How We Got Here: A Timeline of Growing Questions Inside Columbia Borough

Photo of Jack Brommer courtesy of ColumbiaSpy.com Photo provided by ColumbiaSpy.com

In government, moments of concern rarely appear overnight.
They build—step by step, decision by decision—until a pattern becomes impossible to ignore.

In Columbia Borough, that pattern is now coming into focus.

This is a timeline of how we got here.


2024: A Leadership Transition Begins

In September 2024, Columbia Borough appointed Steven Kaufhold as borough manager following a council vote.

At the time, this marked a shift in leadership after the departure of the previous manager. The position itself—one of the most influential in the borough—carries responsibility for daily operations, staff oversight, finances, and implementation of council decisions.

But this transition would not be the last.


September 2025: A New Plan Emerges

By September 2025, Borough Council had begun laying out a succession plan that would dramatically reshape leadership.

Police Chief Jack Brommer was selected to step into the role of interim borough manager, with a plan already in place for him to become the full-time manager after retiring as police chief.

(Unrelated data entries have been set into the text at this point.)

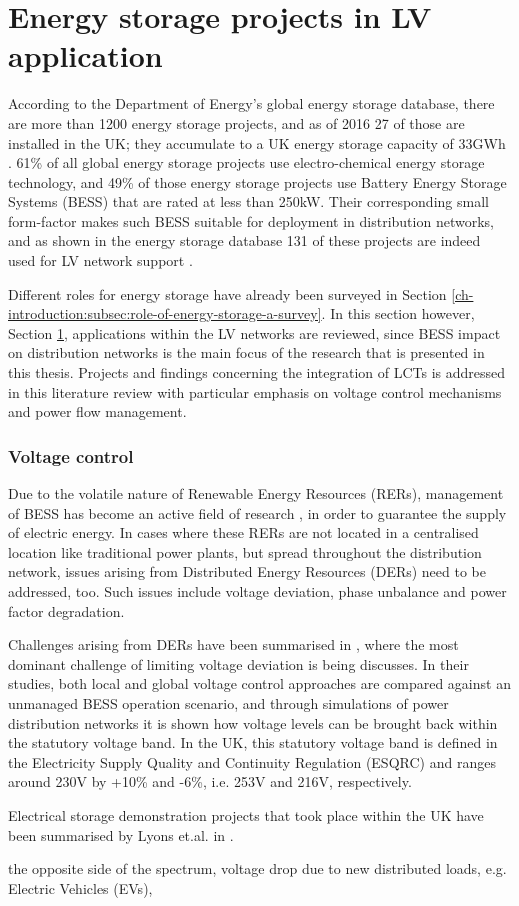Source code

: \section{Energy storage projects in LV application}
\label{ch-literature:sec:energy-storage}

According to the Department of Energy's global energy storage database, there are more than 1200 energy storage projects, and as of 2016 27 of those are installed in the UK; they accumulate to a UK energy storage capacity of 33GWh \cite{Garton2016}.
61\% of all global energy storage projects use electro-chemical energy storage technology, and 49\% of those energy storage projects use Battery Energy Storage Systems (BESS) that are rated at less than 250kW.
Their corresponding small form-factor makes such BESS suitable for deployment in distribution networks, and as shown in the energy storage database 131 of these projects are indeed used for LV network support \cite{DOE-GESD}.

Different roles for energy storage have already been surveyed in Section \ref{ch-introduction:subsec:role-of-energy-storage-a-survey}. 
In this section however, Section \ref{ch-literature:sec:energy-storage}, applications within the LV networks are reviewed, since BESS impact on distribution networks is the main focus of the research that is presented in this thesis.
Projects and findings concerning the integration of LCTs is addressed in this literature review with particular emphasis on voltage control mechanisms and power flow management.

\subsubsection{Voltage control}


Due to the volatile nature of Renewable Energy Resources (RERs), management of BESS has become an active field of research \cite{Grillo2012, Rowe2014a, Li2016, Hosseina2016a}, in order to guarantee the supply of electric energy.
In cases where these RERs are not located in a centralised location like traditional power plants, but spread throughout the distribution network, issues arising from Distributed Energy Resources (DERs) need to be addressed, too.
Such issues include voltage deviation, phase unbalance and power factor degradation.

Challenges arising from DERs have been summarised in \cite{Ferreira2013a, Bravo2015}, where the most dominant challenge of limiting voltage deviation is being discusses.
In their studies, both local and global voltage control approaches are compared against an unmanaged BESS operation scenario, and through simulations of power distribution networks it is shown how voltage levels can be brought back within the statutory voltage band.
In the UK, this statutory voltage band is defined in the Electricity Supply Quality and Continuity Regulation (ESQRC) and ranges around 230V by +10\% and -6\%, i.e. 253V and 216V, respectively.

Electrical storage demonstration projects that took place within the UK have been summarised by Lyons et.al. in \cite{Lyons2015a}.


the opposite side of the spectrum, voltage drop due to new distributed loads, e.g. Electric Vehicles (EVs), 


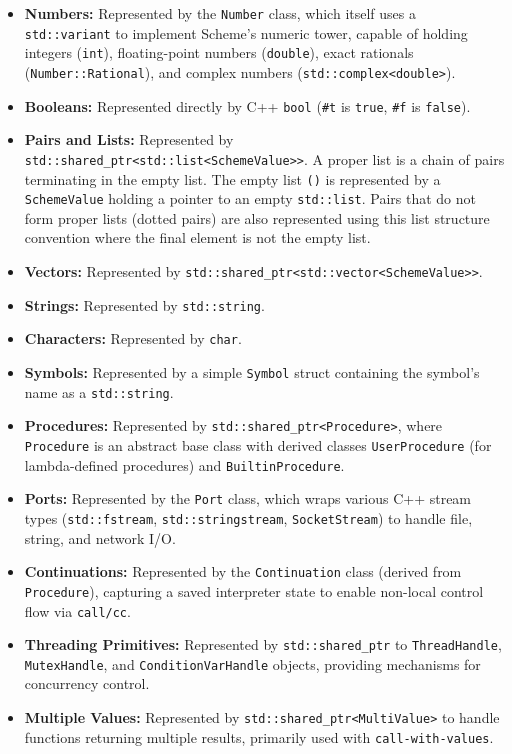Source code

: \documentclass[final]{cmpreport_02}
\begin{document}
\begin{itemize}
    \item \textbf{Numbers:} Represented by the \texttt{Number} class, which itself uses a \texttt{std::variant} to implement Scheme's numeric tower, capable of holding integers (\texttt{int}), floating-point numbers (\texttt{double}), exact rationals (\texttt{Number::Rational}), and complex numbers (\texttt{std::complex<double>}).
    \item \textbf{Booleans:} Represented directly by C++ \texttt{bool} (\texttt{\#t} is \texttt{true}, \texttt{\#f} is \texttt{false}).
    \item \textbf{Pairs and Lists:} Represented by \texttt{std::shared\_ptr<std::list<SchemeValue>>}. A proper list is a chain of pairs terminating in the empty list. The empty list \texttt{()} is represented by a \texttt{SchemeValue} holding a pointer to an empty \texttt{std::list}. Pairs that do not form proper lists (dotted pairs) are also represented using this list structure convention where the final element is not the empty list.
    \item \textbf{Vectors:} Represented by \texttt{std::shared\_ptr<std::vector<SchemeValue>>}.
    \item \textbf{Strings:} Represented by \texttt{std::string}.
    \item \textbf{Characters:} Represented by \texttt{char}.
    \item \textbf{Symbols:} Represented by a simple \texttt{Symbol} struct containing the symbol's name as a \texttt{std::string}.
    \item \textbf{Procedures:} Represented by \texttt{std::shared\_ptr<Procedure>}, where \texttt{Procedure} is an abstract base class with derived classes \texttt{UserProcedure} (for lambda-defined procedures) and \texttt{BuiltinProcedure}.
    \item \textbf{Ports:} Represented by the \texttt{Port} class, which wraps various C++ stream types (\texttt{std::fstream}, \texttt{std::stringstream}, \texttt{SocketStream}) to handle file, string, and network I/O.
    \item \textbf{Continuations:} Represented by the \texttt{Continuation} class (derived from \texttt{Procedure}), capturing a saved interpreter state to enable non-local control flow via \texttt{call/cc}.
    \item \textbf{Threading Primitives:} Represented by \texttt{std::shared\_ptr} to \texttt{ThreadHandle}, \texttt{MutexHandle}, and \texttt{ConditionVarHandle} objects, providing mechanisms for concurrency control.
    \item \textbf{Multiple Values:} Represented by \texttt{std::shared\_ptr<MultiValue>} to handle functions returning multiple results, primarily used with \texttt{call-with-values}.
\end{itemize}
\end{document}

The decision was approved by council and included:

  • A stipend for interim duties
  • A transition period
  • A future promotion to full-time borough manager

But one detail stood out:

There was no public hiring process.

No open posting.
No visible pool of candidates.
No competitive interviews.

While Pennsylvania law allows Borough Council to appoint a manager directly, the absence of a transparent search raised early questions about how the decision was made—and who, if anyone, was considered.


Late 2025: Appointment Without Competition

As the transition continued, Brommer moved fully into the borough manager role after retiring as police chief.

Council had already approved his future appointment, effectively making the outcome known well in advance.

The result:

  • A top leadership position filled without public competition
  • A process that, while legal, remained largely out of public view

For some residents, it marked the beginning of a growing concern:

If leadership decisions are made this way, what else happens behind the scenes?


Early 2026: Major Decisions Under New Leadership

By early 2026, the new borough manager was fully in place and overseeing operations.

During council meetings, key issues—including finances, capital equipment, and major property decisions—were actively discussed. Reports indicated financial strain, including low general fund balances and consideration of borrowing.

At the same time, attention began to shift toward how decisions were being made internally—and who was driving them.


2026: Questions About Contracts and Authority

As the borough moved forward, concerns began to surface regarding contracts—specifically:

  • The borough manager’s own employment agreement
  • A reported contract involving the police department

A formal request was submitted under Pennsylvania’s Right-to-Know Law for the borough manager’s contract.

Under state law, contracts involving public funds are generally considered public records, and there is a presumption of openness unless a specific exemption applies.

Yet the contract was not released.

At the same time, questions began to circulate about:

  • Who was drafting key agreements
  • Whether proper authority was being followed
  • And whether Borough Council was fully driving the process—or reacting to it

These are not minor procedural details.

In local government, who writes it—and who approves it—matters.


Behind the Scenes: Internal Concerns Begin to Surface

While public questions were growing, something else was happening quietly.

Employees within borough operations began raising concerns privately—about leadership direction, internal decision-making, and workplace environment.

These accounts are not part of official records, and they are not presented as proven facts. But when similar concerns begin to surface from multiple voices inside an organization, they become difficult to ignore.

In many cases, internal concerns are the earliest warning sign that deeper issues may exist.


A Pattern Emerges

Seen individually, each of these events might be explainable.

But taken together, they form a pattern:

  • A leadership role filled without open competition
  • A pre-determined transition plan approved behind the scenes
  • A public contract that has not been released
  • Questions surrounding authority over key agreements
  • Internal concerns from borough employees

And at each step, one question remains:

Where is the transparency?


Where Things Stand Now

As of mid-2026, the situation has reached a point where residents are asking more direct questions:

  • Why hasn’t the borough manager’s contract been released?
  • Why wasn’t the position opened to other candidates?
  • Who is controlling major employment and contract decisions?
  • Are internal concerns being addressed—or ignored?

These are not political questions.

They are governance questions.


Why This Matters

Columbia Borough is not unique in facing challenges. Every municipality deals with difficult decisions, leadership transitions, and internal pressures.

But what separates strong local government from struggling government is one thing:

Transparency.

When the public can see how decisions are made, trust grows.
When information is withheld or unclear, trust erodes.

Right now, Columbia sits at that crossroads.


The Question Going Forward

This timeline is not the end of the conversation.
It’s the beginning of it.

Because the real issue is not just how we got here—

It’s what happens next.

Will there be clear answers?
Will records be released?
Will decisions be explained openly to the public?

Or will the pattern continue?


One Final Thought

Government doesn’t lose public trust in a single moment.

It loses it gradually—
one unanswered question at a time.

Columbia is asking those questions now.

The only question left is who’s willing to answer them.